The government’s Statistics Ministry will come out with retail inflation based on the Consumer Price Index (CPI) for September this evening. The expectation is it could be in the range of 5.5 to 6 per cent against 6.8 per cent in August and 7.4 per cent last September.

If the rate falls below 6 per cent, it will happen after two successive months of 6 per cent plus. It also means inflation will be below the upper tolerance level of RBI’s targeted inflation range of 2-6 per cent with a median rate of 4 per cent. This also means the policy repo rate (the rate at which RBI lends money to scheduled commercial banks) will remain frozen.
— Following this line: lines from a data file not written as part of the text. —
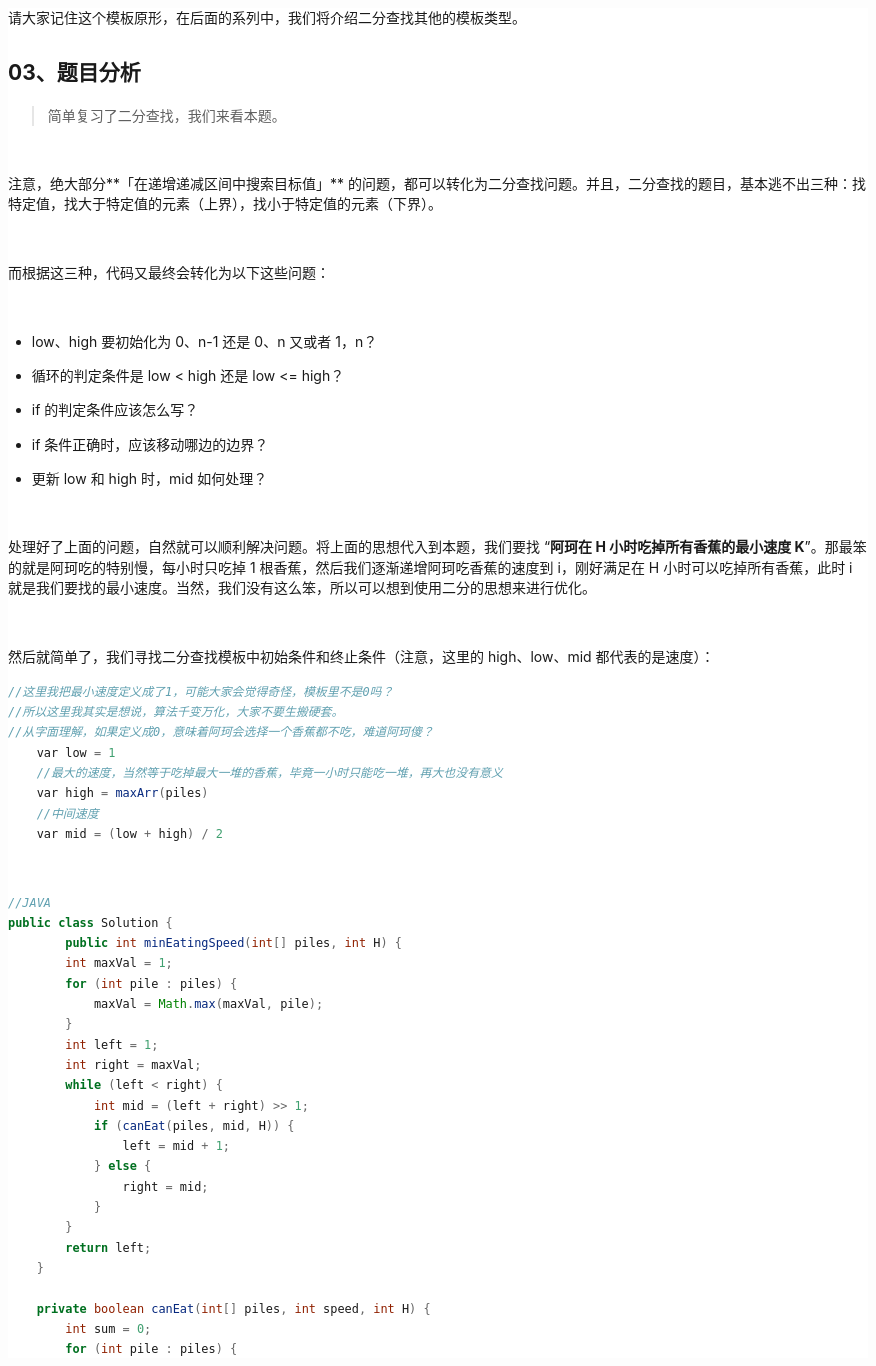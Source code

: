 请大家记住这个模板原形，在后面的系列中，我们将介绍二分查找其他的模板类型。

## 03、题目分析

> 简单复习了二分查找，我们来看本题。

<br/>

注意，绝大部分**「在递增递减区间中搜索目标值」** 的问题，都可以转化为二分查找问题。并且，二分查找的题目，基本逃不出三种：找特定值，找大于特定值的元素（上界），找小于特定值的元素（下界）。

<br/>

而根据这三种，代码又最终会转化为以下这些问题：

<br/>

- low、high 要初始化为 0、n-1 还是 0、n 又或者 1，n？

- 循环的判定条件是 low < high 还是 low <= high？

- if 的判定条件应该怎么写？

- if 条件正确时，应该移动哪边的边界？

- 更新 low 和 high 时，mid 如何处理？

  <br/>

处理好了上面的问题，自然就可以顺利解决问题。将上面的思想代入到本题，我们要找 “**阿珂在 H 小时吃掉所有香蕉的最小速度 K**”。那最笨的就是阿珂吃的特别慢，每小时只吃掉 1 根香蕉，然后我们逐渐递增阿珂吃香蕉的速度到 i，刚好满足在 H 小时可以吃掉所有香蕉，此时 i 就是我们要找的最小速度。当然，我们没有这么笨，所以可以想到使用二分的思想来进行优化。

<br/>

然后就简单了，我们寻找二分查找模板中初始条件和终止条件（注意，这里的 high、low、mid 都代表的是速度）：

```java
//这里我把最小速度定义成了1，可能大家会觉得奇怪，模板里不是0吗？
//所以这里我其实是想说，算法千变万化，大家不要生搬硬套。
//从字面理解，如果定义成0，意味着阿珂会选择一个香蕉都不吃，难道阿珂傻？   
    var low = 1
    //最大的速度，当然等于吃掉最大一堆的香蕉，毕竟一小时只能吃一堆，再大也没有意义
    var high = maxArr(piles)
    //中间速度
    var mid = (low + high) / 2
```

<br/>

```java
//JAVA 
public class Solution {
        public int minEatingSpeed(int[] piles, int H) {
        int maxVal = 1;
        for (int pile : piles) {
            maxVal = Math.max(maxVal, pile);
        }
        int left = 1;
        int right = maxVal;
        while (left < right) {
            int mid = (left + right) >> 1;
            if (canEat(piles, mid, H)) {
                left = mid + 1;
            } else {
                right = mid;
            }
        }
        return left;
    }

    private boolean canEat(int[] piles, int speed, int H) {
        int sum = 0;
        for (int pile : piles) {
```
The basic reason for the possible drop in the inflation rate is a sharp reduction in vegetable prices and edible oil prices. However, the prices of cereals and pulses are still high. As food and beverages make up more than half of the CPI, sharp changes in the prices of some items impact the overall inflation rate. For example, the price surge of tomatoes and other vegetables pushed the inflation rate beyond 7 per cent in July.

Now, there is a big concern about oil prices. Rising crude oil prices will likely increase inflation in the world’s third-largest oil importer. Oil prices rose around 3% on Monday to trade around $90 a barrel. The rise continued on Tuesday also, and the expectation is that it will remain high over the remainder of the year on global supply concerns.

In his statement last week after a meeting of the Monetary Policy Committee, RBI Governor Shaktikanta Das said that the heightened inflation levels in July and August, at 7.4 per cent and 6.8 per cent, respectively, were largely driven by food price pressures. Vegetables, weighing around 6 per cent in the CPI basket, contributed to about one-third of CPI headline inflation in July and around one-fourth overall inflation in August. Sustained inflationary pressures in cereals, pulses, and spices added to the overall food inflation.

On the positive side, core inflation softened to 4.9 per cent during July-August 2023. It has eased by around 140 basis points from its recent peak in January 2023. Further disinflation of the core component is critical for price stability. As evident from the RBI survey, there is further progress in anchoring inflation expectations, which entered the single-digit zone for the first time since the COVID-19 pandemic.

While near-term inflation is expected to soften on the back of vegetable price correction, especially in tomatoes, and the reduction in LPG prices, the future trajectory will be conditioned by several factors. For Kharif crops, the area sown under pulses is below the level a year ago. Kharif onion production needs to be watched closely. Demand-supply mismatches in spices are likely to keep these prices at elevated levels. The inflation trajectory will also be shaped by El Niño conditions and global food and energy prices.

These factors and global financial market volatility pose risks to the outlook. Considering these factors, “CPI inflation is projected at 5.4 per cent for 2023-24, with Q2 at 6.4 per cent, Q3 at 5.6 per cent and Q4 at 5.2 per cent. The risks are evenly balanced. CPI inflation for Q1:2024-25 is projected at 5.2 per cent,” Das said.